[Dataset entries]

______________________________

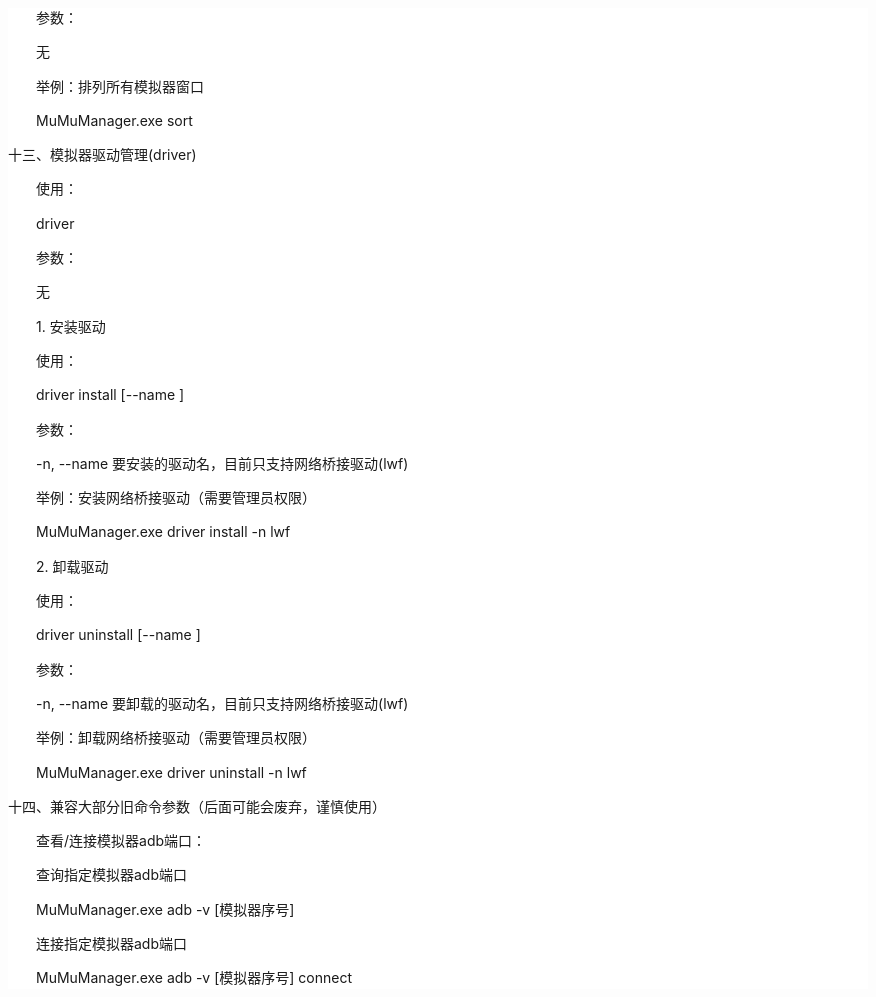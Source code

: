 　　参数：

　　无

　　举例：排列所有模拟器窗口

　　MuMuManager.exe sort



 

十三、模拟器驱动管理(driver)

　　使用：

　　driver <subcommand>

　　参数：

　　无

　　1. 安装驱动

　　使用：

　　driver install [--name <name>]

　　参数：

　　-n, --name <name> 要安装的驱动名，目前只支持网络桥接驱动(lwf)

　　举例：安装网络桥接驱动（需要管理员权限）

　　MuMuManager.exe driver install -n lwf



　　2. 卸载驱动

　　使用：

　　driver uninstall [--name <name>]

　　参数：

　　-n, --name <name> 要卸载的驱动名，目前只支持网络桥接驱动(lwf)

　　举例：卸载网络桥接驱动（需要管理员权限）

　　MuMuManager.exe driver uninstall -n lwf



 

十四、兼容大部分旧命令参数（后面可能会废弃，谨慎使用）

　　查看/连接模拟器adb端口：

　　查询指定模拟器adb端口

　　MuMuManager.exe adb -v [模拟器序号]



　　连接指定模拟器adb端口

　　MuMuManager.exe adb -v [模拟器序号] connect
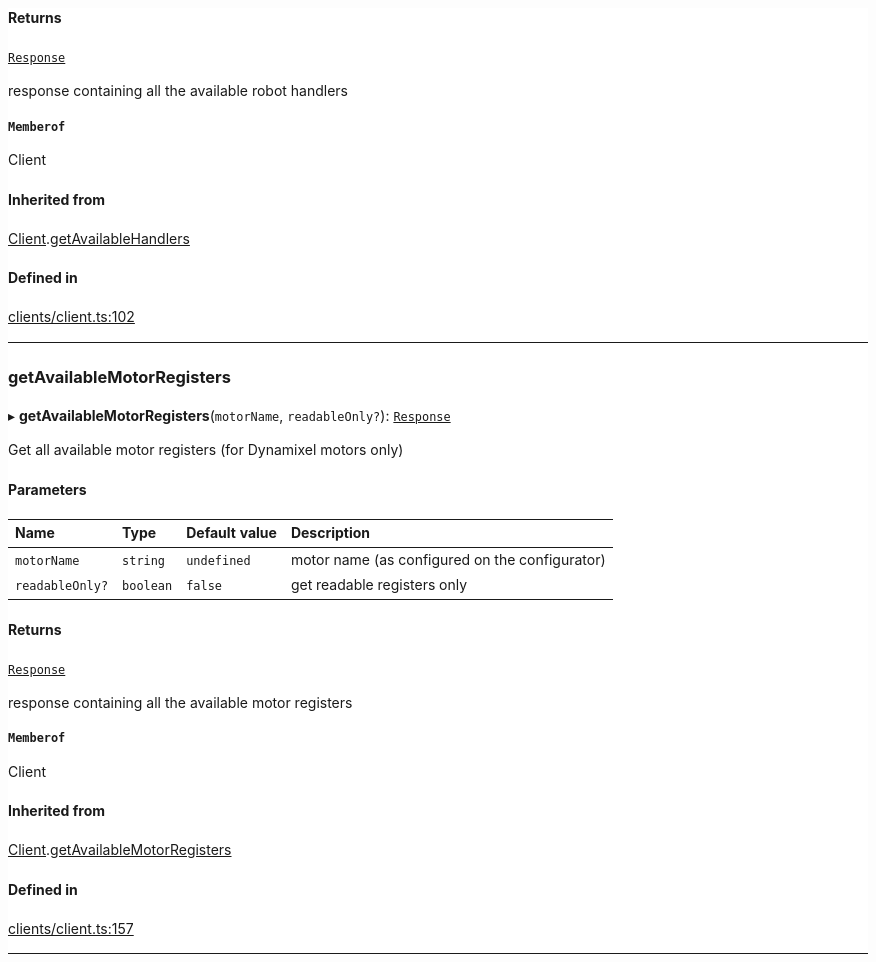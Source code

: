 #### Returns

[`Response`](../interfaces/interfaces_response.Response.md)

response containing all the available robot handlers

**`Memberof`**

Client

#### Inherited from

[Client](clients_client.Client.md).[getAvailableHandlers](clients_client.Client.md#getavailablehandlers)

#### Defined in

[clients/client.ts:102](https://github.com/butter-robotics/Butter.MAS.JavascriptAPI/blob/86ab50c/butter/mas/clients/client.ts#L102)

___

### getAvailableMotorRegisters

▸ **getAvailableMotorRegisters**(`motorName`, `readableOnly?`): [`Response`](../interfaces/interfaces_response.Response.md)

Get all available motor registers (for Dynamixel motors only)

#### Parameters

| Name | Type | Default value | Description |
| :------ | :------ | :------ | :------ |
| `motorName` | `string` | `undefined` | motor name (as configured on the configurator) |
| `readableOnly?` | `boolean` | `false` | get readable registers only |

#### Returns

[`Response`](../interfaces/interfaces_response.Response.md)

response containing all the available motor registers

**`Memberof`**

Client

#### Inherited from

[Client](clients_client.Client.md).[getAvailableMotorRegisters](clients_client.Client.md#getavailablemotorregisters)

#### Defined in

[clients/client.ts:157](https://github.com/butter-robotics/Butter.MAS.JavascriptAPI/blob/86ab50c/butter/mas/clients/client.ts#L157)

___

______________________________

**Description of the task**:
Return only the lines running from the top of the data to the line that holds "the configurator) |". Include both of those lines, but skip the pictures.

**Response for this exercise**:
Source code

: 　　参数：

　　无

　　举例：排列所有模拟器窗口

　　MuMuManager.exe sort



 

十三、模拟器驱动管理(driver)

　　使用：

　　driver <subcommand>

　　参数：

　　无

　　1. 安装驱动

　　使用：

　　driver install [--name <name>]

　　参数：

　　-n, --name <name> 要安装的驱动名，目前只支持网络桥接驱动(lwf)

　　举例：安装网络桥接驱动（需要管理员权限）

　　MuMuManager.exe driver install -n lwf



　　2. 卸载驱动

　　使用：

　　driver uninstall [--name <name>]

　　参数：

　　-n, --name <name> 要卸载的驱动名，目前只支持网络桥接驱动(lwf)

　　举例：卸载网络桥接驱动（需要管理员权限）

　　MuMuManager.exe driver uninstall -n lwf



 

十四、兼容大部分旧命令参数（后面可能会废弃，谨慎使用）

　　查看/连接模拟器adb端口：

　　查询指定模拟器adb端口

　　MuMuManager.exe adb -v [模拟器序号]



　　连接指定模拟器adb端口

　　MuMuManager.exe adb -v [模拟器序号] connect
Source code

: #### Returns

[`Response`](../interfaces/interfaces_response.Response.md)

response containing all the available robot handlers

**`Memberof`**

Client

#### Inherited from

[Client](clients_client.Client.md).[getAvailableHandlers](clients_client.Client.md#getavailablehandlers)

#### Defined in

[clients/client.ts:102](https://github.com/butter-robotics/Butter.MAS.JavascriptAPI/blob/86ab50c/butter/mas/clients/client.ts#L102)

___

### getAvailableMotorRegisters

▸ **getAvailableMotorRegisters**(`motorName`, `readableOnly?`): [`Response`](../interfaces/interfaces_response.Response.md)

Get all available motor registers (for Dynamixel motors only)

#### Parameters

| Name | Type | Default value | Description |
| :------ | :------ | :------ | :------ |
| `motorName` | `string` | `undefined` | motor name (as configured on the configurator) |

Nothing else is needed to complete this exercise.